Когда они полностью преодолели первоначальное замешательство и можно уже было шутить по поводу несостоявшегося грехопадения на водах, Катя спросила: «А что бы вы, Витенька, зимой изобрели? На каток, что ли, пригласили бы? Там теперь самое место для уединения, народ что-то совсем перестал ходить на катки. Хочешь — целуйся, хочешь — обнимайся, свидетелей все равно никаких. И в каюту не надо запираться». Они одновременно вспомнили школьные годы, баснословные времена, когда московские катки сплошь были покрыты разноцветной толпой людей всех возрастов и комплекций, всех степеней квалификации — от поминутно шлепающихся неумельцев на снегурках до демонических асов на «норвегах», или, как тогда говорили, на «ножах». Вспомнили наряды конной милиции перед кассами Центрального парка культуры, еле сдерживавшие прибой толпы, вспомнили мальчишек и девчонок, ныряющих под лошадьми, протискивающихся с толпой мимо контролеров, чтобы любой ценой попасть по ту сторону, в страну обетованную, где музыка, огни, шорох стальных лезвий по рассекаемому льду.

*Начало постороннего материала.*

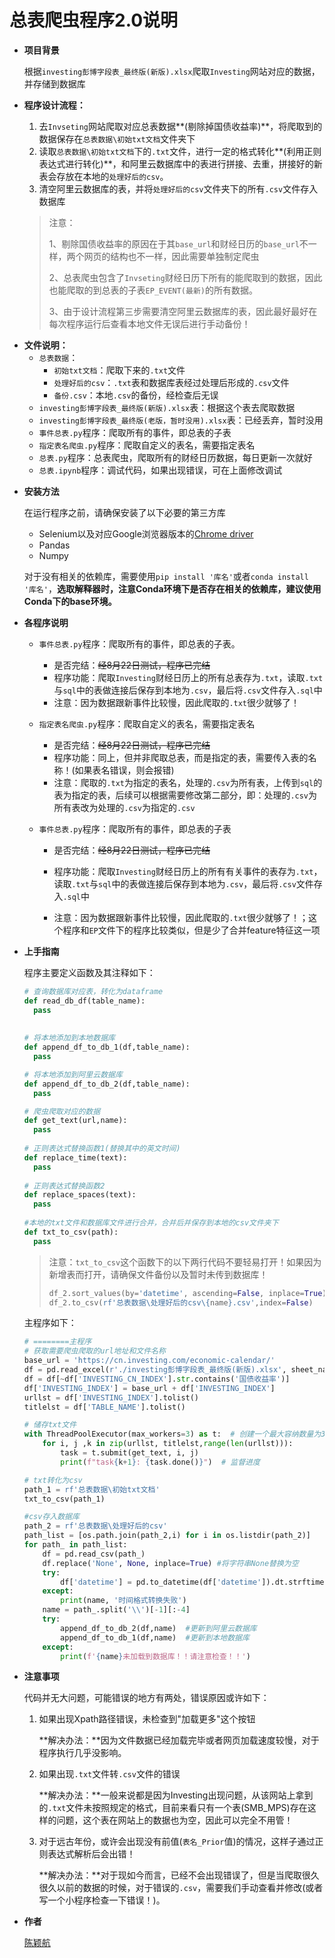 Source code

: # 总表爬虫程序2.0说明

- **项目背景**

  根据`investing彭博字段表_最终版(新版).xlsx`爬取`Investing`网站对应的数据，并存储到数据库

  

- **程序设计流程：**

  1. 去`Invseting`网站爬取对应总表数据**(剔除掉国债收益率)**，将爬取到的数据保存在`总表数据\初始txt文档`文件夹下
  2. 读取`总表数据\初始txt文档`下的`.txt`文件，进行一定的格式转化**(利用正则表达式进行转化)**，和阿里云数据库中的表进行拼接、去重，拼接好的新表会存放在本地的`处理好后的csv`。
  3. 清空阿里云数据库的表，并将`处理好后的csv`文件夹下的所有`.csv`文件存入数据库

  > 注意：
  >
  > 1、剔除国债收益率的原因在于其`base_url`和财经日历的`base_url`不一样，两个网页的结构也不一样，因此需要单独制定爬虫
  >
  > 2、总表爬虫包含了`Invseting`财经日历下所有的能爬取到的数据，因此也能爬取的到总表的子表`EP_EVENT(最新)`的所有数据。
  >
  > 3、由于设计流程第三步需要清空阿里云数据库的表，因此最好最好在每次程序运行后查看本地文件无误后进行手动备份！




+ **文件说明：**
  + `总表数据`：
    + `初始txt文档`：爬取下来的`.txt`文件
    + `处理好后的csv`：`.txt`表和数据库表经过处理后形成的`.csv`文件
    + `备份.csv`：本地`.csv`的备份，经检查后无误
  + `investing彭博字段表_最终版(新版).xlsx`表：根据这个表去爬取数据
  + `investing彭博字段表_最终版(老版，暂时没用).xlsx`表：已经丢弃，暂时没用
  + `事件总表.py`程序：爬取所有的事件，即总表的子表
  + `指定表名爬虫.py`程序：爬取自定义的表名，需要指定表名
  + `总表.py`程序：总表爬虫，爬取所有的财经日历数据，每日更新一次就好
  + `总表.ipynb`程序：调试代码，如果出现错误，可在上面修改调试



- **安装方法**

  在运行程序之前，请确保安装了以下必要的第三方库

  + Selenium以及对应Google浏览器版本的[Chrome driver](https://googlechromelabs.github.io/chrome-for-testing/)
  + Pandas
  + Numpy

  对于没有相关的依赖库，需要使用`pip install '库名'`或者`conda install '库名'`，**选取解释器时，注意Conda环境下是否存在相关的依赖库，建议使用Conda下的base环境。**

  

+ **各程序说明**

  + `事件总表.py`程序：爬取所有的事件，即总表的子表。
    + 是否完结：~~经8月22日测试，程序已完结~~
    + 程序功能：爬取`Investing`财经日历上的所有总表存为`.txt`，读取`.txt`与`sql`中的表做连接后保存到本地为`.csv`，最后将`.csv`文件存入`.sql`中
    + 注意：因为数据跟新事件比较慢，因此爬取的`.txt`很少就够了！
  + `指定表名爬虫.py`程序：爬取自定义的表名，需要指定表名
    + 是否完结：~~经8月22日测试，程序已完结~~
    + 程序功能：同上，但并非爬取总表，而是指定的表，需要传入表的名称！(如果表名错误，则会报错)
    + 注意：爬取的`.txt`为指定的表名，处理的`.csv`为所有表，上传到`sql`的表为指定的表，后续可以根据需要修改第二部分，即：处理的`.csv`为所有表改为处理的`.csv`为指定的`.csv`

  + `事件总表.py`程序：爬取所有的事件，即总表的子表

    + 是否完结：~~经8月22日测试，程序已完结~~

    + 程序功能：爬取`Investing`财经日历上的所有有关事件的表存为`.txt`，读取`.txt`与`sql`中的表做连接后保存到本地为`.csv`，最后将`.csv`文件存入`.sql`中

    + 注意：因为数据跟新事件比较慢，因此爬取的`.txt`很少就够了！；这个程序和`EP`文件下的程序比较类似，但是少了合并feature特征这一项

      

- **上手指南**

  程序主要定义函数及其注释如下：

  ```python
  # 查询数据库对应表，转化为dataframe
  def read_db_df(table_name):
  	pass
  	
  	
  # 将本地添加到本地数据库
  def append_df_to_db_1(df,table_name):
  	pass
  
  # 将本地添加到阿里云数据库
  def append_df_to_db_2(df,table_name):
  	pass
  
  # 爬虫爬取对应的数据
  def get_text(url,name):
  	pass
  	
  # 正则表达式替换函数1(替换其中的英文时间)
  def replace_time(text):
  	pass
  	
  # 正则表达式替换函数2
  def replace_spaces(text):
  	pass
  	
  #本地的txt文件和数据库文件进行合并，合并后并保存到本地的csv文件夹下
  def txt_to_csv(path):
  	pass
  ```

  > 注意：`txt_to_csv`这个函数下的以下两行代码不要轻易打开！如果因为新增表而打开，请确保文件备份以及暂时未传到数据库！
  >
  > ```python
  > df_2.sort_values(by='datetime', ascending=False, inplace=True)
  > df_2.to_csv(rf'总表数据\处理好后的csv\{name}.csv',index=False)
  > ```

  主程序如下：

  ```python
  # ========主程序
  # 获取需要爬虫爬取的url地址和文件名称
  base_url = 'https://cn.investing.com/economic-calendar/'
  df = pd.read_excel(r'./investing彭博字段表_最终版(新版).xlsx', sheet_name='总表')
  df = df[~df['INVESTING_CN_INDEX'].str.contains('国债收益率')]
  df['INVESTING_INDEX'] = base_url + df['INVESTING_INDEX']
  urllst = df['INVESTING_INDEX'].tolist()
  titlelst = df['TABLE_NAME'].tolist()
  
  # 储存txt文件
  with ThreadPoolExecutor(max_workers=3) as t:  # 创建一个最大容纳数量为3的线程池
      for i, j ,k in zip(urllst, titlelst,range(len(urllst))):
          task = t.submit(get_text, i, j)
          print(f"task{k+1}: {task.done()}")  # 监督进度
  
  # txt转化为csv
  path_1 = rf'总表数据\初始txt文档'
  txt_to_csv(path_1)
  
  #csv存入数据库
  path_2 = rf'总表数据\处理好后的csv'
  path_list = [os.path.join(path_2,i) for i in os.listdir(path_2)]
  for path_ in path_list:
      df = pd.read_csv(path_)
      df.replace('None', None, inplace=True) #将字符串None替换为空
      try:
          df['datetime'] = pd.to_datetime(df['datetime']).dt.strftime('%Y-%m-%d %H:%M:%S')  #时间格式处理时间格式转化为指定格式的字符串
      except:
          print(name, '时间格式转换失败')
      name = path_.split('\\')[-1][:-4]
      try:
          append_df_to_db_2(df,name)  #更新到阿里云数据库
          append_df_to_db_1(df,name)  #更新到本地数据库
      except:
          print(f'{name}未加载到数据库！！请注意检查！！')
  ```

  

- **注意事项**

  代码并无大问题，可能错误的地方有两处，错误原因或许如下：

  1. 如果出现Xpath路径错误，未检查到"加载更多"这个按钮

     **解决办法：**因为文件数据已经加载完毕或者网页加载速度较慢，对于程序执行几乎没影响。

  2. 如果出现`.txt`文件转`.csv`文件的错误

     **解决办法：**一般来说都是因为Investing出现问题，从该网站上拿到的`.txt`文件未按照规定的格式，目前来看只有一个表(SMB_MPS)存在这样的问题，这个表在网站上的数据也为空，因此可以完全不用管！

  3. 对于远古年份，或许会出现没有前值(`表名_Prior`值)的情况，这样子通过正则表达式解析后会出错！

     **解决办法：**对于现如今而言，已经不会出现错误了，但是当爬取很久很久以前的数据的时候，对于错误的`.csv`，需要我们手动查看并修改(或者写一个小程序检查一下错误！)。

     

- **作者**

  [陈颖航](https://github.com/jason51108)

И куда же все делось? С лошадьми и милицией, в общем, все ясно, никуда они не делись, просто не резон им топтаться перед кассами, к которым никто не рвется. Чего рваться, через кого прорываться — подходи и бери. И топай спокойненько и свободненько к одинокому контролеру, протягивай ему «тикет». Но что-то редко подходят и редко протягивают. И с музыкой и огнями тоже все в порядке, тоже фурычит все. Но для кого? Тоскливо выглядит залитое огнями огромное ледяное поле, и нелепы на нем затерявшиеся в его огромности фигурки. Исчезли люди, вот уж буквально как ветром с поля сдуло. Конечно, мистики и здесь никакой нет — куда исчезли люди — кто по домам, а кто шагает мимо заборчика, но мимо, мимо… Другие «земли обетованные» объявились, не иначе, а каток… не здесь назначают нынче свидания, выясняют отношения, демонстрируют лихость.